Items listed in a dataset
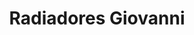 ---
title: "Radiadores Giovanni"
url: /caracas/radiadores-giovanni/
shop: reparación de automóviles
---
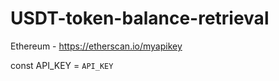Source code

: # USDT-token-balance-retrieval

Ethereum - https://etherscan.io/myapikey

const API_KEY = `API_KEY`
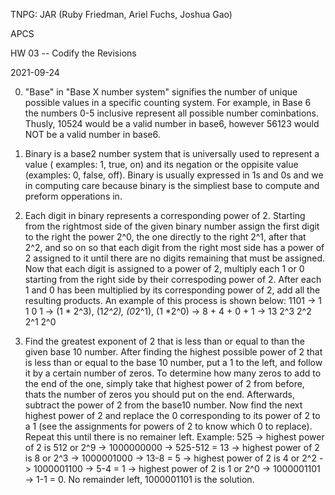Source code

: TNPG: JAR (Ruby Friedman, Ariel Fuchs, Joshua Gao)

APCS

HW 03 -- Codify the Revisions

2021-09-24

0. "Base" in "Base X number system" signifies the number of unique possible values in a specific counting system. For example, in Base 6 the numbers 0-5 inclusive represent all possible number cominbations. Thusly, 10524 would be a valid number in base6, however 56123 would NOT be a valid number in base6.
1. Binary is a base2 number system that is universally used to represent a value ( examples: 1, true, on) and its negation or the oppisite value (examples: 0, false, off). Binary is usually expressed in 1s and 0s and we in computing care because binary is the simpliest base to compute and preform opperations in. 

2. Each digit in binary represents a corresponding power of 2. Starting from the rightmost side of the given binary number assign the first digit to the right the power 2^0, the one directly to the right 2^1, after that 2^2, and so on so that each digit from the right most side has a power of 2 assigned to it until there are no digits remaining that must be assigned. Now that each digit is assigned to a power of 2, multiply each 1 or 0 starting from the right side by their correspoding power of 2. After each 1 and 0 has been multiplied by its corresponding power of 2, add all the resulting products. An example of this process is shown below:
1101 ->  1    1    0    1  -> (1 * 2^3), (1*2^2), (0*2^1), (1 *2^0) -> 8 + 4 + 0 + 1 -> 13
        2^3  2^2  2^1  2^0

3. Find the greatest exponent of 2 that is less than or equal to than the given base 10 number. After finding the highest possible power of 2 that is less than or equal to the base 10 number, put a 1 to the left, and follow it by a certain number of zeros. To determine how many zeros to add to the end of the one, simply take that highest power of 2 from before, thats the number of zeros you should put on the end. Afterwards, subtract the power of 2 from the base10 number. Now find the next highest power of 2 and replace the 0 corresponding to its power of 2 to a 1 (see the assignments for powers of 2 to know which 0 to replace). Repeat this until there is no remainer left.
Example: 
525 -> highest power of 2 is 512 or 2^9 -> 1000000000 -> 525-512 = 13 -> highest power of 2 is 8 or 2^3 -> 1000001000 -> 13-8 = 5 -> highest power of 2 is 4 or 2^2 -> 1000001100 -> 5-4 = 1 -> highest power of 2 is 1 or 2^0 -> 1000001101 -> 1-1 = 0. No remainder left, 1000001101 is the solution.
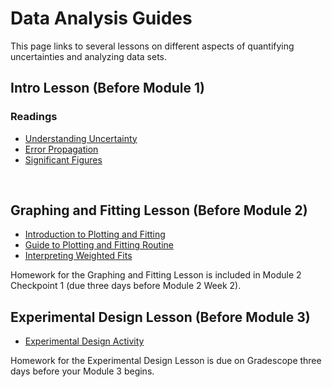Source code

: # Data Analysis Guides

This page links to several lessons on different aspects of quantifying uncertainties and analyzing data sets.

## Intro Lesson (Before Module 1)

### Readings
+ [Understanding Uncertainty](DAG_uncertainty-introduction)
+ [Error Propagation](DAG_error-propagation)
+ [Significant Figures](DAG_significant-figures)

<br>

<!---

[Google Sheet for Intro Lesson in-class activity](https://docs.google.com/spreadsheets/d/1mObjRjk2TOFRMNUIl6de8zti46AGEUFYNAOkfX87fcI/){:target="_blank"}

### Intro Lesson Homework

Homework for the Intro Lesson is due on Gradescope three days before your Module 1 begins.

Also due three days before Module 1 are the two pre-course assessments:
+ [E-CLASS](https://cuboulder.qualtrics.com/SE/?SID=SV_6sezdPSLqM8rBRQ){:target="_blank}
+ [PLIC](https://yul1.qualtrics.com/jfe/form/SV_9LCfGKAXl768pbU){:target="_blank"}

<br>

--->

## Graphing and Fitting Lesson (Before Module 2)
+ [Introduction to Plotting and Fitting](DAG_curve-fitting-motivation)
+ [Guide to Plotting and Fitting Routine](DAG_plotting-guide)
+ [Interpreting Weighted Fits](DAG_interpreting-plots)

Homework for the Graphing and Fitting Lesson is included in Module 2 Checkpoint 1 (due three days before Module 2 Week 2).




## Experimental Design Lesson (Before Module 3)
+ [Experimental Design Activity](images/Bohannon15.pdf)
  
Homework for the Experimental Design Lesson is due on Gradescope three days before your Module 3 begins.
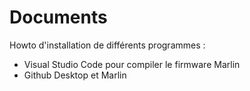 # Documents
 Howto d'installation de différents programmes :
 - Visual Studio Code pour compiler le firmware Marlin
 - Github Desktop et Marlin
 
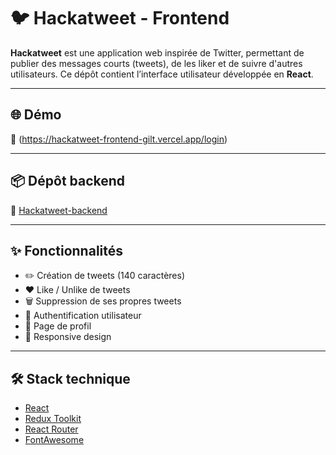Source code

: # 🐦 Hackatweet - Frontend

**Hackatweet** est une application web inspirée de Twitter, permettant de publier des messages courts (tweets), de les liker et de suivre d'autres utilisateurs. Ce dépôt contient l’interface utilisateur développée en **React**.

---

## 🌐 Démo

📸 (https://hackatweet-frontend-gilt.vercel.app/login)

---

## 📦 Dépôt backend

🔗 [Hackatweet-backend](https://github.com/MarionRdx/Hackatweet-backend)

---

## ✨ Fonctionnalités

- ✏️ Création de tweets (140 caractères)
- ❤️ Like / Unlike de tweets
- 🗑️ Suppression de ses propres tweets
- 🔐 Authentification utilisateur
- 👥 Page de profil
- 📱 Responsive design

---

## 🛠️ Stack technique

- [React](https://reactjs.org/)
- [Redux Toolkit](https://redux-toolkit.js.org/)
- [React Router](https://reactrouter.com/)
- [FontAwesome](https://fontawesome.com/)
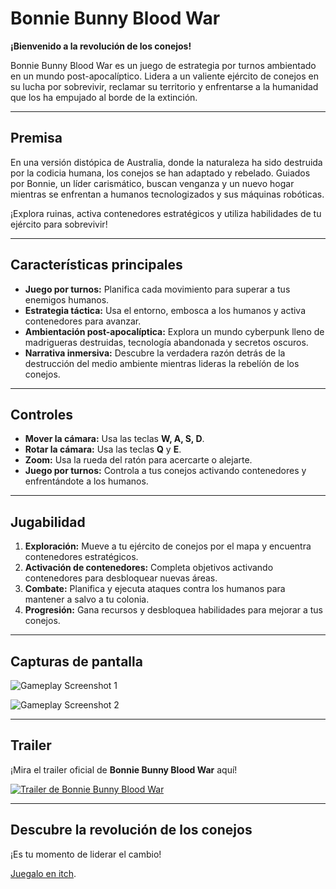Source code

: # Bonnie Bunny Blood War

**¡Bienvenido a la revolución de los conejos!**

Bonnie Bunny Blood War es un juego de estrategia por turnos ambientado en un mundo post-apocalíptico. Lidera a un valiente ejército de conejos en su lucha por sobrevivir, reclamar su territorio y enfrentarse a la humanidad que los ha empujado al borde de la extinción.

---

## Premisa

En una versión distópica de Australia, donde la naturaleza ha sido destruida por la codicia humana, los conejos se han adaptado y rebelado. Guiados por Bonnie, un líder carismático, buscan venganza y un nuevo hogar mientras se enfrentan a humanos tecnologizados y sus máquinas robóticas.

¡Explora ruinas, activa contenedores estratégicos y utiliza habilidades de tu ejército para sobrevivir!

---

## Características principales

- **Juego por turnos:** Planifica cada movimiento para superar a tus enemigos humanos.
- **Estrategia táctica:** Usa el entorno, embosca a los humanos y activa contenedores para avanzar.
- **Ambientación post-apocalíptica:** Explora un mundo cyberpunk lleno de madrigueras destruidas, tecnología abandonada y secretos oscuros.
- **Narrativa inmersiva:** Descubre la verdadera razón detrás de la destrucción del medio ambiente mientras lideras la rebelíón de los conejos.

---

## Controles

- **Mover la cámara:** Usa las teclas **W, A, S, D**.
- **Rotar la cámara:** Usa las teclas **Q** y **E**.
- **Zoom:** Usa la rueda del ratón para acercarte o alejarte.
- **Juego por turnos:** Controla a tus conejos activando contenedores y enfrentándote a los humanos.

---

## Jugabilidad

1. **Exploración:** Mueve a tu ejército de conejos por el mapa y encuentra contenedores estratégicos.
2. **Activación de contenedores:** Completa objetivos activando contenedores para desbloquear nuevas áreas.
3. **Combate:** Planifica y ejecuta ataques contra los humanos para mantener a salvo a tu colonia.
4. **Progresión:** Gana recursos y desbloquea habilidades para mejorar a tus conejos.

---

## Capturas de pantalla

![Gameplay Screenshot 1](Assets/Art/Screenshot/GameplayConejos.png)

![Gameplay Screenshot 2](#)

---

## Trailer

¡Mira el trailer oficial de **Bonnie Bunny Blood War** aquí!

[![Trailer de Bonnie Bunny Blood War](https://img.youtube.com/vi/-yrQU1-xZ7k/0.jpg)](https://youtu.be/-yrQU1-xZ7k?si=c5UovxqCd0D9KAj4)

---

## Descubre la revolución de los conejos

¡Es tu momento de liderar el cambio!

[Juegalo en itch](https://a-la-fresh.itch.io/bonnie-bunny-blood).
--
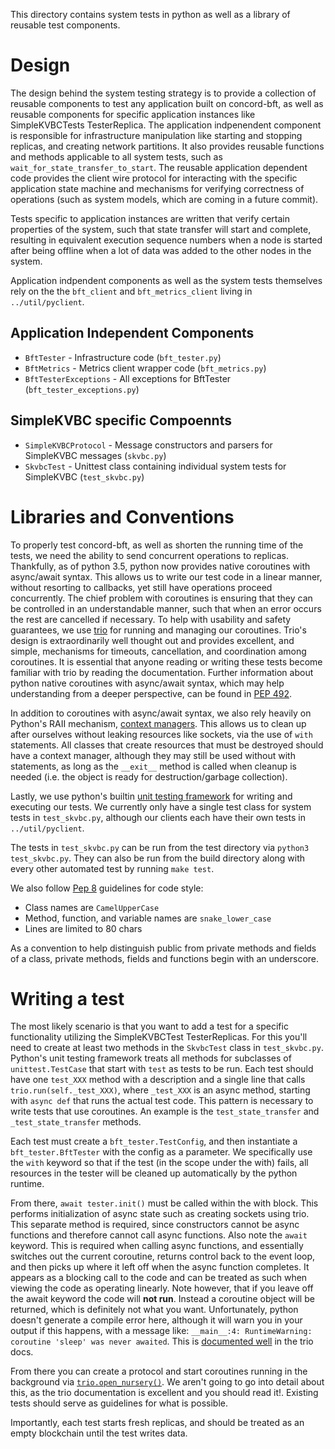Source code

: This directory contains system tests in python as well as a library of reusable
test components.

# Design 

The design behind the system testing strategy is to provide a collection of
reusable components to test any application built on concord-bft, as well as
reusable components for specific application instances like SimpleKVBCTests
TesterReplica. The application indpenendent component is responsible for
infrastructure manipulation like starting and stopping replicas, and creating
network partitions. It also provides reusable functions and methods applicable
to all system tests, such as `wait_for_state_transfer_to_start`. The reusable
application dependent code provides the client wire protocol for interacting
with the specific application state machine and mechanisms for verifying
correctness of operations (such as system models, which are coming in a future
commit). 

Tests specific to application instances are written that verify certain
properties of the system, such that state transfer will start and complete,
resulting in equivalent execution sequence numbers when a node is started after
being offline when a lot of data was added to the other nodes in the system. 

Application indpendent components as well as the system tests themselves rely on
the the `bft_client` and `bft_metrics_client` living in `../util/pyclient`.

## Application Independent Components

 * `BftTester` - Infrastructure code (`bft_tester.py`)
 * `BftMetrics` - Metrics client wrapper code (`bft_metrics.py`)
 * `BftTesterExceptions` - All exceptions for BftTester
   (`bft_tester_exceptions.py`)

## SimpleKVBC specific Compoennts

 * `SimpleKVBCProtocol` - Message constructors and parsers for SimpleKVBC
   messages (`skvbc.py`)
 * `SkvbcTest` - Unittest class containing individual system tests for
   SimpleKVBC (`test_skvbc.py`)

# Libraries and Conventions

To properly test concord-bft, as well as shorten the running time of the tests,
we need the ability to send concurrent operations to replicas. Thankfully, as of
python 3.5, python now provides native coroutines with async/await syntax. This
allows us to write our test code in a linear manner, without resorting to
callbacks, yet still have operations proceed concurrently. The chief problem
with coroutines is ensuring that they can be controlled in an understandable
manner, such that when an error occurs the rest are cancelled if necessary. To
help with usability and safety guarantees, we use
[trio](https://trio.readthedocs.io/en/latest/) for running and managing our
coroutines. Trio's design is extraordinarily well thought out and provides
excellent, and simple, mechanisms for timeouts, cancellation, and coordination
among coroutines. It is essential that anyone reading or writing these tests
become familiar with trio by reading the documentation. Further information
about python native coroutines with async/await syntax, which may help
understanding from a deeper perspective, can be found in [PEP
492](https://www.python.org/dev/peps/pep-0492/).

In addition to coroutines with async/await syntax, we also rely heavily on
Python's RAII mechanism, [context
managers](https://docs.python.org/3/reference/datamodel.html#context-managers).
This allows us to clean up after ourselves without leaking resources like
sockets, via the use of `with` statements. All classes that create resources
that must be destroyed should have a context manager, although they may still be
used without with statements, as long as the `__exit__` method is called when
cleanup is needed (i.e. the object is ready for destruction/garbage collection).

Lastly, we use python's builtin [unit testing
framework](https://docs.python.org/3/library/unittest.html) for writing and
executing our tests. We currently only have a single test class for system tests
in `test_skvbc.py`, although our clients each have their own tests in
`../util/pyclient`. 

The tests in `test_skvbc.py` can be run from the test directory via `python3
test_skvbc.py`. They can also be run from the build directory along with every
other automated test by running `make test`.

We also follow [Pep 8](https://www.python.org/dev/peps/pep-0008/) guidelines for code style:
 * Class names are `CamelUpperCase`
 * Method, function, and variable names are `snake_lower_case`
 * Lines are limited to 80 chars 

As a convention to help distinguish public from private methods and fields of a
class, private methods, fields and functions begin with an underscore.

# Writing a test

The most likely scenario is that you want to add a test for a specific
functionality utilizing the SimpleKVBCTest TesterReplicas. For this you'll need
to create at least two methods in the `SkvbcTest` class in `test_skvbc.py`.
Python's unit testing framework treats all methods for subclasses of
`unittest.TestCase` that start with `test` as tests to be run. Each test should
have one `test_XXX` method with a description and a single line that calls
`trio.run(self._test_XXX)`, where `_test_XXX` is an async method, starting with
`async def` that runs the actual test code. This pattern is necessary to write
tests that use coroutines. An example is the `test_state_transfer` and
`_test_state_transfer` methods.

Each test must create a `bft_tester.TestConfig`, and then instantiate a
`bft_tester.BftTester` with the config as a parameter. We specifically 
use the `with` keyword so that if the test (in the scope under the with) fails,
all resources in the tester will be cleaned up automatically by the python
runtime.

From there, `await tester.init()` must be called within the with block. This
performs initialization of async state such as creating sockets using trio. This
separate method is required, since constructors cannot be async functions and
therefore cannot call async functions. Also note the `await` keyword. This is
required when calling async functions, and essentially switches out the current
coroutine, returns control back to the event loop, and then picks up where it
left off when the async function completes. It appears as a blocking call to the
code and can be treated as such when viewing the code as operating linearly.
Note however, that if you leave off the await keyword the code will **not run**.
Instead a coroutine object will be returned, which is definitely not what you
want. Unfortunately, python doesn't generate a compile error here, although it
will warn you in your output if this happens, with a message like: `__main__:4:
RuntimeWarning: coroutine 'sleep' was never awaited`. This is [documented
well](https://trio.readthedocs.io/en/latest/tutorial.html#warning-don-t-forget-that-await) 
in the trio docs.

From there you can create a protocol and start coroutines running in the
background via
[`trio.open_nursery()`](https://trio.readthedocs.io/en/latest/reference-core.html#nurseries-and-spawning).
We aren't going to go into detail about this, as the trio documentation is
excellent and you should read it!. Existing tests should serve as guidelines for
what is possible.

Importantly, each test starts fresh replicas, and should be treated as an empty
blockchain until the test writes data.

→ ASSIGNMENT
Nothing should appear in the answer except the lines above from the line with "## Características principales" through the line with "## Controles", both included, written out exactly.

→ TASK RESPONSE
## Características principales

- **Juego por turnos:** Planifica cada movimiento para superar a tus enemigos humanos.
- **Estrategia táctica:** Usa el entorno, embosca a los humanos y activa contenedores para avanzar.
- **Ambientación post-apocalíptica:** Explora un mundo cyberpunk lleno de madrigueras destruidas, tecnología abandonada y secretos oscuros.
- **Narrativa inmersiva:** Descubre la verdadera razón detrás de la destrucción del medio ambiente mientras lideras la rebelíón de los conejos.

---

## Controles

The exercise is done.